彼女の両親は音楽家で、彼女自身はそのサラブレッドだった。

彼女の両親の夢は、歌で世界を平和にすることだという。

誰だって夢を見る自由はある。

 

大人だろうと子供だろうと、男だろうと女だろうと夢を見ることはできる。

こいつは決して非難される様なことではないだろう。

一人で見る夢もあれば、友と見る夢もある、家族で見る夢だってある。

途方もない程の大きい夢もあれば、手が届く範囲の小さな夢もある。

 

人の夢に優劣はない。

大きければいいものでもないし、小さければ悪いなんてこともない。

だがまあ、彼らの夢は大きい部類に入るだろう。

 

 

被戦地で難民救済を! なるほどそいつは立派だ。

歌で世界中を平和に! なるほどそいつは素晴らしい。

 

 

だが彼女に待っていたのは両親との死別。

平和とは真逆の結果が答えだった。

現実はいつだって残酷だ。

人の夢と書いて儚いと読む。

残された者には時として夢は悪夢になる。

愛別離苦、九腸寸断、立派な夢だったはずなのに、どうしてこうなった?

 

 

 

―――――――――――――――――――

 

 

 

『俺たちが守りたいのは機密などではない。

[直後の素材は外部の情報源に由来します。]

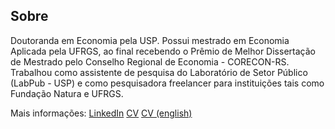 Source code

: ## Sobre

Doutoranda em Economia pela USP. Possui mestrado em Economia Aplicada pela UFRGS, ao final recebendo o Prêmio de Melhor Dissertação de Mestrado pelo Conselho Regional de Economia - CORECON-RS. Trabalhou como assistente de pesquisa do Laboratório de Setor Público (LabPub - USP) e como pesquisadora freelancer para instituições tais como Fundação Natura e UFRGS.

Mais informações: [LinkedIn](https://www.linkedin.com/in/natalia-sarellas/) [CV](https://drive.google.com/file/d/1vo7-AF2dmISnHktxJcPXE4vrUjGc6oZf/view?usp=sharing) [CV (english)](https://drive.google.com/file/d/19rJas0wwVDQadxpQlqE5j4brYwTn22fX/view?usp=sharing)

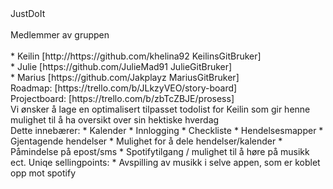 <div class="center" style="width: auto; margin-left: auto; margin-right: auto;">JustDoIt</div>
<br>
Medlemmer av gruppen
<br>
<br>
* Keilin 
[http://https://github.com/khelina92 KeilinsGitBruker]
<br>
* Julie
[https://github.com/JulieMad91 JulieGitBruker]
<br>
* Marius 
[https://github.com/Jakplayz MariusGitBruker]
<br>
Roadmap: [https://trello.com/b/JLkzyVEO/story-board] 
<br>
Projectboard: [https://trello.com/b/zbTcZBJE/prosess]
<br>
Vi ønsker å lage en optimalisert tilpasset todolist for Keilin som gir henne mulighet til å ha oversikt over sin hektiske hverdag 
<br>
Dette innebærer: 
* Kalender 
* Innlogging 
* Checkliste 
* Hendelsesmapper 
* Gjentagende hendelser 
* Mulighet for å dele hendelser/kalender 
* Påmindelse på epost/sms 
* Spotifytilgang / mulighet til å høre på musikk ect. 
Uniqe sellingpoints: 
* Avspilling av musikk i selve appen, som er koblet opp mot spotify
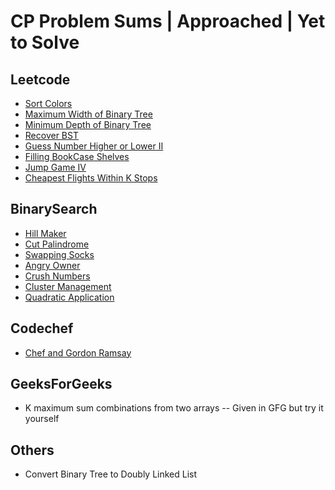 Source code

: # CP Problem Sums | Approached | Yet to Solve

## Leetcode

* [Sort Colors](https://leetcode.com/problems/sort-colors/)
* [Maximum Width of Binary Tree](https://leetcode.com/problems/maximum-width-of-binary-tree/)
* [Minimum Depth of Binary Tree](https://leetcode.com/problems/minimum-depth-of-binary-tree/)
* [Recover BST](https://leetcode.com/problems/recover-binary-search-tree/)
* [Guess Number Higher or Lower II](https://leetcode.com/problems/guess-number-higher-or-lower-ii/)
* [Filling BookCase Shelves](https://leetcode.com/problems/filling-bookcase-shelves/)
* [Jump Game IV](https://leetcode.com/problems/jump-game-iv/)
* [Cheapest Flights Within K Stops](https://leetcode.com/problems/cheapest-flights-within-k-stops/)

## BinarySearch

* [Hill Maker](https://binarysearch.com/problems/Hill-Maker)
* [Cut Palindrome](https://binarysearch.com/problems/Cut-Palindrome)
* [Swapping Socks](https://binarysearch.com/problems/Swapping-Socks)
* [Angry Owner](https://binarysearch.com/problems/Angry-Owner)
* [Crush Numbers](https://binarysearch.com/problems/Crush-Numbers)
* [Cluster Management](https://binarysearch.com/problems/Cluster-Management)
* [Quadratic Application](https://binarysearch.com/problems/Quadratic-Application)

## Codechef

* [Chef and Gordon Ramsay](https://www.codechef.com/problems/CHGORAM)

## GeeksForGeeks

* K maximum sum combinations from two arrays -- Given in GFG but try it yourself

## Others

* Convert Binary Tree to Doubly Linked List
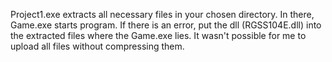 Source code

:Project1.exe extracts all necessary files in your chosen directory.
In there, Game.exe starts program.
If there is an error, put the dll (RGSS104E.dll) into the extracted files where the Game.exe lies.
It wasn't possible for me to upload all files without compressing them.
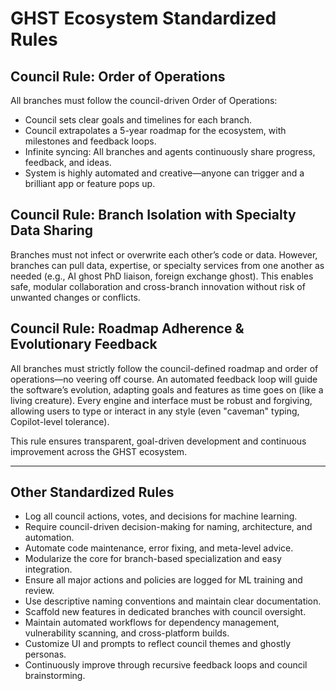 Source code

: # GHST Ecosystem Standardized Rules

## Council Rule: Order of Operations
All branches must follow the council-driven Order of Operations:
- Council sets clear goals and timelines for each branch.
- Council extrapolates a 5-year roadmap for the ecosystem, with milestones and feedback loops.
- Infinite syncing: All branches and agents continuously share progress, feedback, and ideas.
- System is highly automated and creative—anyone can trigger and a brilliant app or feature pops up.

## Council Rule: Branch Isolation with Specialty Data Sharing
Branches must not infect or overwrite each other’s code or data.
However, branches can pull data, expertise, or specialty services from one another as needed (e.g., AI ghost PhD liaison, foreign exchange ghost).
This enables safe, modular collaboration and cross-branch innovation without risk of unwanted changes or conflicts.

## Council Rule: Roadmap Adherence & Evolutionary Feedback
All branches must strictly follow the council-defined roadmap and order of operations—no veering off course.
An automated feedback loop will guide the software’s evolution, adapting goals and features as time goes on (like a living creature).
Every engine and interface must be robust and forgiving, allowing users to type or interact in any style (even "caveman" typing, Copilot-level tolerance).

This rule ensures transparent, goal-driven development and continuous improvement across the GHST ecosystem.

---

## Other Standardized Rules
- Log all council actions, votes, and decisions for machine learning.
- Require council-driven decision-making for naming, architecture, and automation.
- Automate code maintenance, error fixing, and meta-level advice.
- Modularize the core for branch-based specialization and easy integration.
- Ensure all major actions and policies are logged for ML training and review.
- Use descriptive naming conventions and maintain clear documentation.
- Scaffold new features in dedicated branches with council oversight.
- Maintain automated workflows for dependency management, vulnerability scanning, and cross-platform builds.
- Customize UI and prompts to reflect council themes and ghostly personas.
- Continuously improve through recursive feedback loops and council brainstorming.
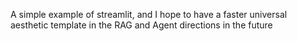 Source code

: A simple example of streamlit, and I hope to have a faster universal aesthetic template in the RAG and Agent directions in the future
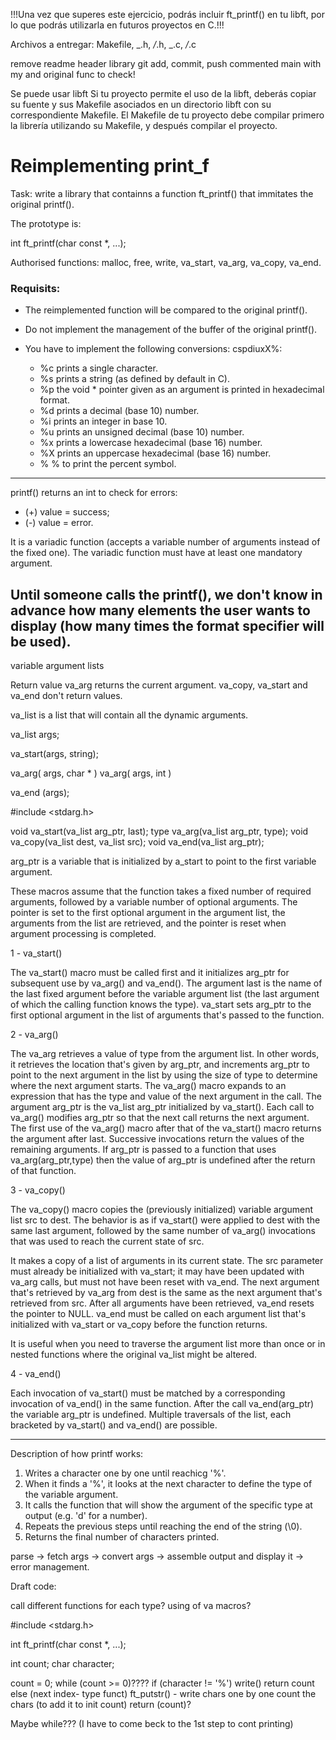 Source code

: !!!Una vez que superes este ejercicio, podrás incluir ft_printf() en tu
libft, por lo que podrás utilizarla en futuros proyectos en C.!!!

Archivos a entregar: Makefile, _.h, _/_.h, _.c, _/_.c

remove readme
header
library
git add, commit, push
commented main with my and original func to check!

Se puede usar libft
Si tu proyecto permite el uso de la libft, deberás copiar su fuente y sus Makefile
asociados en un directorio libft con su correspondiente Makefile. El Makefile
de tu proyecto debe compilar primero la librería utilizando su Makefile, y después
compilar el proyecto.

# Reimplementing print_f

Task: write a library that containns a function ft_printf() that immitates the original printf().

The prototype is:

int ft_printf(char const \*, ...);

Authorised functions:
malloc, free, write, va_start, va_arg, va_copy, va_end.

### Requisits:

- The reimplemented function will be compared to the original printf().

- Do not implement the management of the buffer of the original printf().

- You have to implement the following conversions: cspdiuxX%:

  - %c prints a single character.
  - %s prints a string (as defined by default in C).
  - %p the void \* pointer given as an argument is printed in hexadecimal format.
  - %d prints a decimal (base 10) number.
  - %i prints an integer in base 10.
  - %u prints an unsigned decimal (base 10) number.
  - %x prints a lowercase hexadecimal (base 16) number.
  - %X prints an uppercase hexadecimal (base 16) number.
  - % % to print the percent symbol.

---

printf() returns an int to check for errors:

- (+) value = success;
- (-) value = error.

It is a variadic function (accepts a variable number of arguments instead of the fixed one). The variadic function must have at least one mandatory argument.

## Until someone calls the printf(), we don't know in advance how many elements the user wants to display (how many times the format specifier will be used).

variable argument lists

Return value
va_arg returns the current argument.
va_copy, va_start and va_end don't return values.

va_list is a list that will contain all the dynamic arguments.

va_list args;

va_start(args, string);

va_arg( args, char \* )
va_arg( args, int )

va_end (args);

#include <stdarg.h>

void va_start(va_list arg_ptr, last);
type va_arg(va_list arg_ptr, type);
void va_copy(va_list dest, va_list src);
void va_end(va_list arg_ptr);

arg_ptr is a variable that is initialized by a_start to point to the first variable argument.

These macros assume that the function takes a fixed number of required arguments, followed by a variable number of optional arguments.
The pointer is set to the first optional argument in the argument list, the arguments from the list are retrieved, and the pointer is reset when argument processing is completed.

1 - va_start()

The va_start() macro must be called first and it initializes arg_ptr for subsequent use by va_arg() and va_end().
The argument last is the name of the last fixed argument before the variable argument list (the last argument of which the calling function knows the type).
va_start sets arg_ptr to the first optional argument in the list of arguments that's passed to the function.

2 - va_arg()

The va_arg retrieves a value of type from the argument list.
In other words, it retrieves the location that's given by arg_ptr, and increments arg_ptr to point to the next argument in the list by using the size of type to determine where the next argument starts.
The va_arg() macro expands to an expression that has the type and value of the next argument in the call.
The argument arg_ptr is the va_list arg_ptr initialized by va_start().
Each call to va_arg() modifies arg_ptr so that the next call returns the next argument.
The first use of the va_arg() macro after that of the va_start() macro returns the argument after last.
Successive invocations return the values of the remaining arguments.
If arg_ptr is passed to a function that uses va_arg(arg_ptr,type) then the value of arg_ptr is undefined after the return of that function.

3 - va_copy()

The va_copy() macro copies the (previously initialized) variable argument list src to dest.
The behavior is as if va_start() were applied to dest with the same last argument, followed by the same number of va_arg() invocations that was used to reach the current state of src.

It makes a copy of a list of arguments in its current state. The src parameter must already be initialized with va_start; it may have been updated with va_arg calls, but must not have been reset with va_end.
The next argument that's retrieved by va_arg from dest is the same as the next argument that's retrieved from src.
After all arguments have been retrieved, va_end resets the pointer to NULL. va_end must be called on each argument list that's initialized with va_start or va_copy before the function returns.

It is useful when you need to traverse the argument list more than once or in nested functions where the original va_list might be altered.

4 - va_end()

Each invocation of va_start() must be matched by a corresponding invocation of va_end() in the same function.
After the call va_end(arg_ptr) the variable arg_ptr is undefined. Multiple traversals of the list, each bracketed by va_start() and va_end() are possible.

---

Description of how printf works:

1. Writes a character one by one until reachicg '%'.
2. When it finds a '%', it looks at the next character to define the type of the variable argument.
3. It calls the function that will show the argument of the specific type at output (e.g. 'd' for a number).
4. Repeats the previous steps until reaching the end of the string (\0).
5. Returns the final number of characters printed.

parse -> fetch args -> convert args -> assemble output and display it -> error management.

Draft code:

call different functions for each type?
using of va macros?

#include <stdarg.h>

int ft_printf(char const \*, ...);

int count;
char character;

count = 0;
while (count >= 0)????
if (character != '%')
write()
return count
else (next index- type funct)
ft_putstr() - write chars one by one
count the chars (to add it to init count)
return (count)?

Maybe while??? (I have to come beck to the 1st step to cont printing)
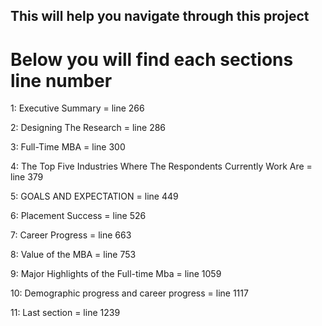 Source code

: ## This will help you navigate through this project
# Below you will find each sections line number

1:  Executive Summary = line 266




2:  Designing The Research = line 286




3: Full-Time MBA =  line 300




4: The Top Five Industries Where The Respondents Currently Work Are  = line 379




5: GOALS AND EXPECTATION = line 449




6: Placement Success = line 526




7: Career Progress =  line 663




8: Value of the MBA = line 753




9: Major Highlights of the Full-time Mba = line 1059




10: Demographic progress and career progress = line 1117




11: Last section  = line 1239
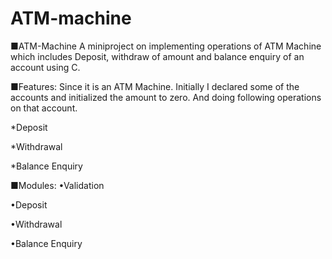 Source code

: # ATM-machine
■ATM-Machine
A miniproject on implementing operations of ATM Machine which includes Deposit, withdraw of amount and balance enquiry of an account using C.

■Features:
Since it is an ATM Machine. Initially I declared some of the accounts and initialized the amount to zero. And doing following operations on that account.

*Deposit

*Withdrawal

*Balance Enquiry

■Modules:
•Validation

•Deposit

•Withdrawal

•Balance Enquiry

人の命だ』

 

覗き見しといてなんだが、こんな台詞を言える組織人はそう多くないだろうというのが素直な感想だ。

機密よりも人の命を守る……尊いことだが難しいことだと思う。

怖い組織なら口封じの為に消してしまう、なんて事もあるぐらいだ。

組織を構築しているのが人である以上、各位が見たくないものは見えなくなるし、不祥事などもってのほか。

……誰だって、失敗の責任は取りたくないし。

大きな組織であるが故に、ルールやしがらみに縛られて動けない、対処する力がないというのはよくある話だ。

 

シンフォギアという既存の兵器を大きく上回る力を所有する組織であれば、そのしがらみは相当なものだろう。

誰がそれを運用するのか、市街地での運用の仕方とその後始末、情報の規制、やる事はまぁ素人目でもてんこ盛り、盛り沢山ってやつだ。

そもそも、日本には平和憲法があることによって必要最低限度を超える戦力を持つことはできないとされている。

が、シンフォギアは恐らくそれ一つで必要最低限度を超える。

これが公になれば世論は大きく揺れるだろうし、外国もどう反応することか。

まぁ、いい反応はしないだろう。

政府のどこまで知れ渡っているかは分からないが、もし極一部の者しか知らないとするなら『こんな力を持つのは憲法違反だ、内閣はそれを隠していた……これは国民の意思を無視している! 解散しろ!!』みたいな野党からの内閣への総攻撃が始まるか、マスコミさんからのありがたいコメントが多数報道されるに違いない。

 

そんな難しい立場にいる組織のトップが堂々と人命優先というのだから、少しは信用してもいいのかもしれない。

実際、立花は軽くメディカルチェックをしてシンフォギアについての説明を受けた後、寮に帰されてたし。

あの後は無事立花から連絡があり、なんとか寮に帰ることができたと報告を貰った。

CDショップから逃げた後のことは所々ぼかしていたり、オーマジオウに会ったことや翼さん達に保護されたことは一切話されなかったけど、司令から話してはいけないと言われていたのでこればかりはしょうがない。

 

しかし、いやはやまさか立花や小日向が通う学校の地下に組織の本部があるとは思わなんだ。

いや、まぁ秘密基地は地下と相場が決まっているけれど、学校の地下とは普通思いつかない。

 

とりあえず、今まで不明であった彼女達の使う異端の力……シンフォギアについて多少なりとも知ることができたのは大きな収穫だ。

シンフォギアとは自衛隊特異災害対策機動部二課に所属する櫻井了子により開発された特異災害ノイズに対抗するための唯一無二の「兵器」。

シンフォギア・システムを作り上げた理論は櫻井理論と呼ばれ、なんでも研究界では画期的なもの……らしい。正直難しくてよく分かんなかった。

また、このシンフォギアなるものは聖遺物の欠片を利用しており、その欠片は立花の体内に埋まっている。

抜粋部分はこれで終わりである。